Je le hais d'autant plus quand il devient un argument politique. Samedi soir, en plaisantant, un ami m'a dit : "Tu vas voir que si la France gagne cette Coupe du Monde, Notre Président va trouver le moyen de se faire réélire". Sur le coup, ça nous a bien fait rire, mais on se demande quand même jusqu'à quel point ça peut rester une blague. En guise d'écho, j'ai lu aujourd'hui qu'un candidat à la mairie de Madrid promettait à ses électeurs la venue dans leur club de foot d'un joueur dont j'ai oublié le nom, arguant qu'il l'avait déjà convaincu, et qu'il ne leur restait plus qu'à voter pour lui. Ca c'est de la promesse électorale ! Sarkozy n'a qu'à bien se tenir, apparemment il a trouvé son maître ! C'est ça que je déteste le plus dans la mise en scène sportive (car c'est une mise en scène), c'est cette façon qu'ont les politiques et les médias (eh oui, toujours les mêmes !) de la récupérer pour détourner les gens des vraies préoccupations. C'est tellement pratique de faire remonter une côte de popularité devenue quasi inexistante en allant féliciter les footeux dans les vestiaires, ou de doubler l'audience du JT en consacrant 20 minutes à l'entraînement stakhanoviste des athlètes. Ce divertissement-là me semble bien dangereux, parce que tellement agréable et euphorisant pour les millions de gens qui aiment réellement le sport, et qui en oublient avec bonheur, comme on les comprend, les problèmes innombrables auxquels nous sommes tous confrontés... regardez donc, après un bon dîner entre amis, les Dieux du stade accomplir leurs pseudo-exploits, et vous oublierez les stocks options de Noël Forgeard, l'expulsion inhumaine des enfants sans papiers et le mariage-uniquement-dicté-par-l'amour de Ségolène Royal... enfin, ne parlons plus de politique, on va finir par s'engueuler, c'est classique.

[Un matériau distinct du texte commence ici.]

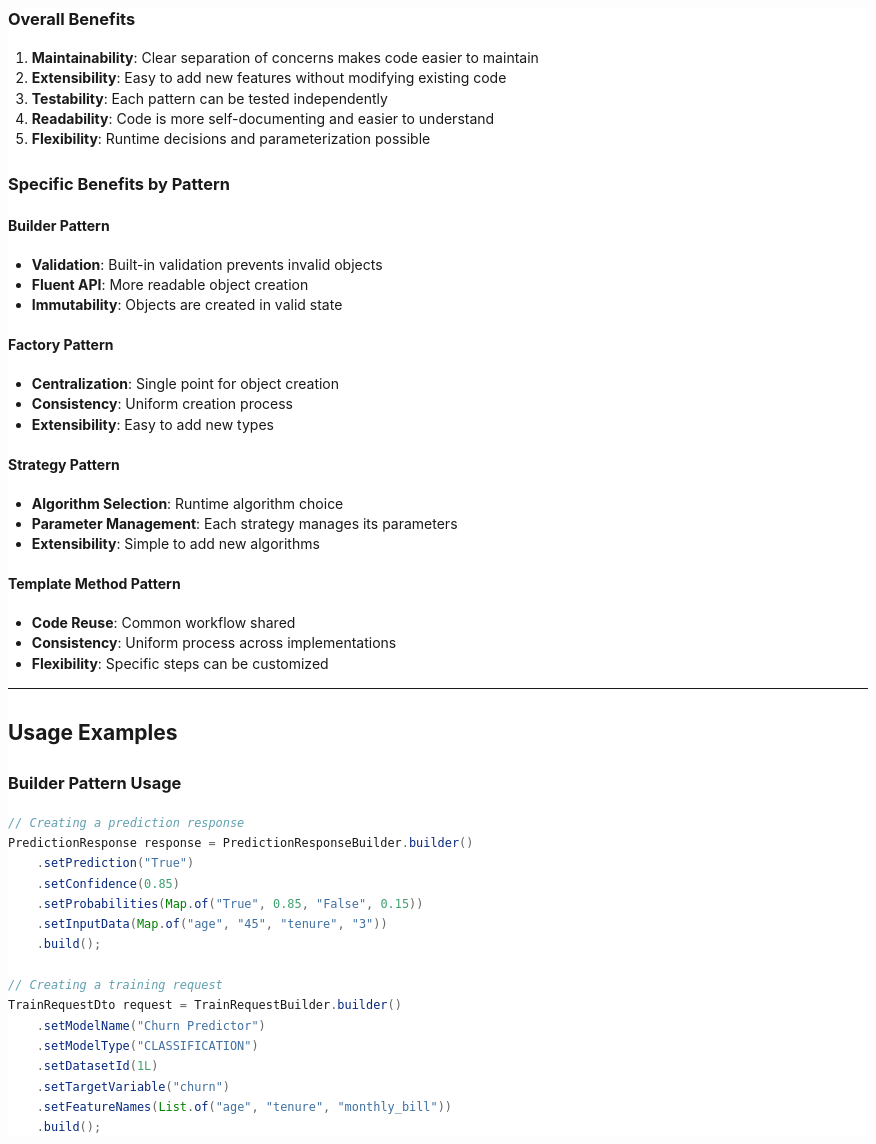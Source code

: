 ### Overall Benefits

1. **Maintainability**: Clear separation of concerns makes code easier to maintain
2. **Extensibility**: Easy to add new features without modifying existing code
3. **Testability**: Each pattern can be tested independently
4. **Readability**: Code is more self-documenting and easier to understand
5. **Flexibility**: Runtime decisions and parameterization possible

### Specific Benefits by Pattern

#### Builder Pattern
- **Validation**: Built-in validation prevents invalid objects
- **Fluent API**: More readable object creation
- **Immutability**: Objects are created in valid state

#### Factory Pattern
- **Centralization**: Single point for object creation
- **Consistency**: Uniform creation process
- **Extensibility**: Easy to add new types

#### Strategy Pattern
- **Algorithm Selection**: Runtime algorithm choice
- **Parameter Management**: Each strategy manages its parameters
- **Extensibility**: Simple to add new algorithms

#### Template Method Pattern
- **Code Reuse**: Common workflow shared
- **Consistency**: Uniform process across implementations
- **Flexibility**: Specific steps can be customized

---

## Usage Examples

### Builder Pattern Usage
```java
// Creating a prediction response
PredictionResponse response = PredictionResponseBuilder.builder()
    .setPrediction("True")
    .setConfidence(0.85)
    .setProbabilities(Map.of("True", 0.85, "False", 0.15))
    .setInputData(Map.of("age", "45", "tenure", "3"))
    .build();

// Creating a training request
TrainRequestDto request = TrainRequestBuilder.builder()
    .setModelName("Churn Predictor")
    .setModelType("CLASSIFICATION")
    .setDatasetId(1L)
    .setTargetVariable("churn")
    .setFeatureNames(List.of("age", "tenure", "monthly_bill"))
    .build();
```
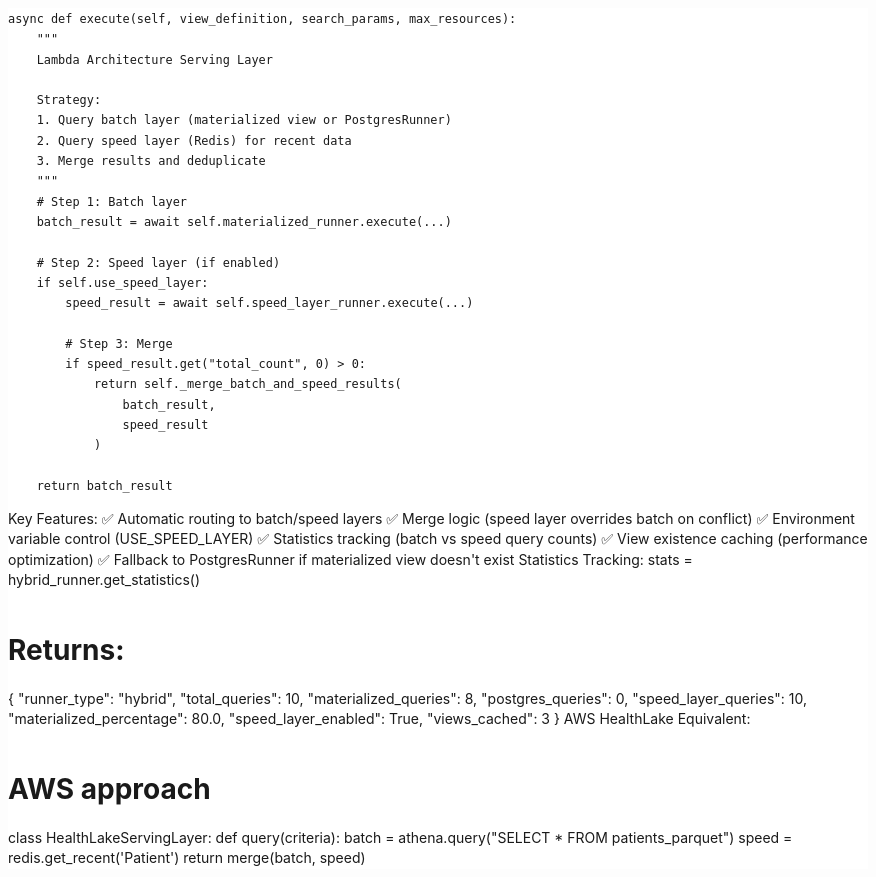     async def execute(self, view_definition, search_params, max_resources):
        """
        Lambda Architecture Serving Layer
        
        Strategy:
        1. Query batch layer (materialized view or PostgresRunner)
        2. Query speed layer (Redis) for recent data
        3. Merge results and deduplicate
        """
        # Step 1: Batch layer
        batch_result = await self.materialized_runner.execute(...)
        
        # Step 2: Speed layer (if enabled)
        if self.use_speed_layer:
            speed_result = await self.speed_layer_runner.execute(...)
            
            # Step 3: Merge
            if speed_result.get("total_count", 0) > 0:
                return self._merge_batch_and_speed_results(
                    batch_result, 
                    speed_result
                )
        
        return batch_result
Key Features:
✅ Automatic routing to batch/speed layers
✅ Merge logic (speed layer overrides batch on conflict)
✅ Environment variable control (USE_SPEED_LAYER)
✅ Statistics tracking (batch vs speed query counts)
✅ View existence caching (performance optimization)
✅ Fallback to PostgresRunner if materialized view doesn't exist
Statistics Tracking:
stats = hybrid_runner.get_statistics()
# Returns:
{
    "runner_type": "hybrid",
    "total_queries": 10,
    "materialized_queries": 8,
    "postgres_queries": 0,
    "speed_layer_queries": 10,
    "materialized_percentage": 80.0,
    "speed_layer_enabled": True,
    "views_cached": 3
}
AWS HealthLake Equivalent:
# AWS approach
class HealthLakeServingLayer:
    def query(criteria):
        batch = athena.query("SELECT * FROM patients_parquet")
        speed = redis.get_recent('Patient')
        return merge(batch, speed)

Evidemment, ça n'est qu'une façon de voir les choses, je vais peut-être bien me faire tomber dessus à bras raccourcis ; mais ça me fait du bien de l'avoir dit... panem et circenses, ils avaient déjà tout compris nos ancêtres les Romains. Parfois je me dis qu'on n'a plus rien inventé depuis... à part bien sûr le suffrage universel.